Dove era entrata quasi di soppiatto nei frenetici anni Sessanta dopo aver tentato le vie impervie della pittura e addirittura della cartellonistica nella sua città, Milano, cui rimase legata tutta la vita. Dopo i corsi all'Accademia dei Filodrammatici, per primo fu il compianto Fantasio Piccoli a farla emigrare a Bolzano dove Carlo Terron, dopo una sola audizione, la volle tra gli interpreti della sua pièce Binario cieco. Uno spettacolo che fortuna volle fosse visto da Luchino Visconti il quale subito, dopo una piccola parte nella Monaca di Monza di Testori, la incluse nel cast di un'altra novità italiana. Ossia in quella Inserzione scritta dalla sua amica di vecchia data Natalia Ginzburg in cui la grazia acerba e spigolosa della nuova attrice formava un bizzarro contrasto con l'irrefrenabile loquela di Adriana Asti.

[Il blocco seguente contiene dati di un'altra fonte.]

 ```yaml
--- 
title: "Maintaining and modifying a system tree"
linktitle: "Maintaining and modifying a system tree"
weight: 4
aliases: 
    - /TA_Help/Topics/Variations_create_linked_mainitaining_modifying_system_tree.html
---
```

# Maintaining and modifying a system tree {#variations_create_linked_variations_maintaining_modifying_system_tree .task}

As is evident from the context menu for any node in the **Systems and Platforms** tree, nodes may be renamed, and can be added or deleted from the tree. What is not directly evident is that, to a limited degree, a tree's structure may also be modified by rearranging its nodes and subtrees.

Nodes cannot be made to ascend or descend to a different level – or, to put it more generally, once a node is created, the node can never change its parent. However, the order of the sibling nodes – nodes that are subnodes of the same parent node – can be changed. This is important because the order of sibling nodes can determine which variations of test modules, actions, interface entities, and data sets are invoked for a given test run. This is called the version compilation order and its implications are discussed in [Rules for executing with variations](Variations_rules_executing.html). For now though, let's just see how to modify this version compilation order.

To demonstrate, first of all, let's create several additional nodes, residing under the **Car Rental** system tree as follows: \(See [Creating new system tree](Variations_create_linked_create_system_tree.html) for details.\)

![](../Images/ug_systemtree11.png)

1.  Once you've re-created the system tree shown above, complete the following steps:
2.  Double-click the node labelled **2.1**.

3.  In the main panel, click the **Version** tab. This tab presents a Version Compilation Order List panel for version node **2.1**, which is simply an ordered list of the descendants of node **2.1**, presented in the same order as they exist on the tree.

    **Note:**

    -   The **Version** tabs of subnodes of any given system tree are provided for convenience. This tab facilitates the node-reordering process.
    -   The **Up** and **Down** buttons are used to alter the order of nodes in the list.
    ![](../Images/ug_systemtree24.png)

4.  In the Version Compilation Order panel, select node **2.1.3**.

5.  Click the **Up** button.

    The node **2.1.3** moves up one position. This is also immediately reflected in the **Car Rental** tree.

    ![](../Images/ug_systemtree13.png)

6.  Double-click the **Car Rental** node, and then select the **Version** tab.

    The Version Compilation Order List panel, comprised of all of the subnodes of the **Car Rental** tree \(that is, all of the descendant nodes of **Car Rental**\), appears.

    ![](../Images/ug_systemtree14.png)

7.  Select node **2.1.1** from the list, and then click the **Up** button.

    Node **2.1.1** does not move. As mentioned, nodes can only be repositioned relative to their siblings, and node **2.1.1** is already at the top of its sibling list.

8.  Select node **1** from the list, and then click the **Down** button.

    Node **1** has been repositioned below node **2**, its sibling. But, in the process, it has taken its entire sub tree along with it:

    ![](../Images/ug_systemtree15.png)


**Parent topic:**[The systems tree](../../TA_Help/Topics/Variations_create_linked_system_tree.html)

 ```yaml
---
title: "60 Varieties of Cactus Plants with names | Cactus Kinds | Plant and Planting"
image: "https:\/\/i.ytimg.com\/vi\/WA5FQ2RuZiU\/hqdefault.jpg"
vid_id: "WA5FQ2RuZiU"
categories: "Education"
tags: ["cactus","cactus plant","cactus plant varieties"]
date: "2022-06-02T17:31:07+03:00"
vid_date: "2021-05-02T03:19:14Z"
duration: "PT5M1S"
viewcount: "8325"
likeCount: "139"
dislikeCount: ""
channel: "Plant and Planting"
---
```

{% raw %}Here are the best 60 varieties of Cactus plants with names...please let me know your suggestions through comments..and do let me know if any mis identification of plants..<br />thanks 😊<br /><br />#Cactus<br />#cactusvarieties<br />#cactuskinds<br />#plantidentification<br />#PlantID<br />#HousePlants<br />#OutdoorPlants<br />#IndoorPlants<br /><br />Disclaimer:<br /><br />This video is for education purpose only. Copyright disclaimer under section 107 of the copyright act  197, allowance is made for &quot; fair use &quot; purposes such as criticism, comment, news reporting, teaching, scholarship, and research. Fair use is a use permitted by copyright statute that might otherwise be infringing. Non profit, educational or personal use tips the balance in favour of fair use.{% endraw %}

Prima che, sull'onda di quella scoperta che rivoluzionò le acque chete del teatro italiano di quegli anni, di lei non si accorse Dario Fo travestendola un'altra volta da monaca. Ma stavolta tutta bianca di candore, in Settimo, ruba un po' meno e l'esordiente Luca Ronconi, dopo la prova generale dei Lunatici, le affidasse il ruolo di Olimpia, principessa sfortunata ma tutta sarcasmo e sfrenata passione per gli armigeri nell'Orlando furioso. Piccoli grandi exploit che a lungo andare non potevano lasciare indifferente anche il cinema. Che, intimorito ma soprattutto affascinato dall'estro irrefrenabile della nuova attrice, così singolare con quel volto asimmetrico dominato dai grandi occhi a triangolo e dal suo incedere tutto ironia, leggerezza e incantevole charme, dapprima le affidò ruoli di carattere.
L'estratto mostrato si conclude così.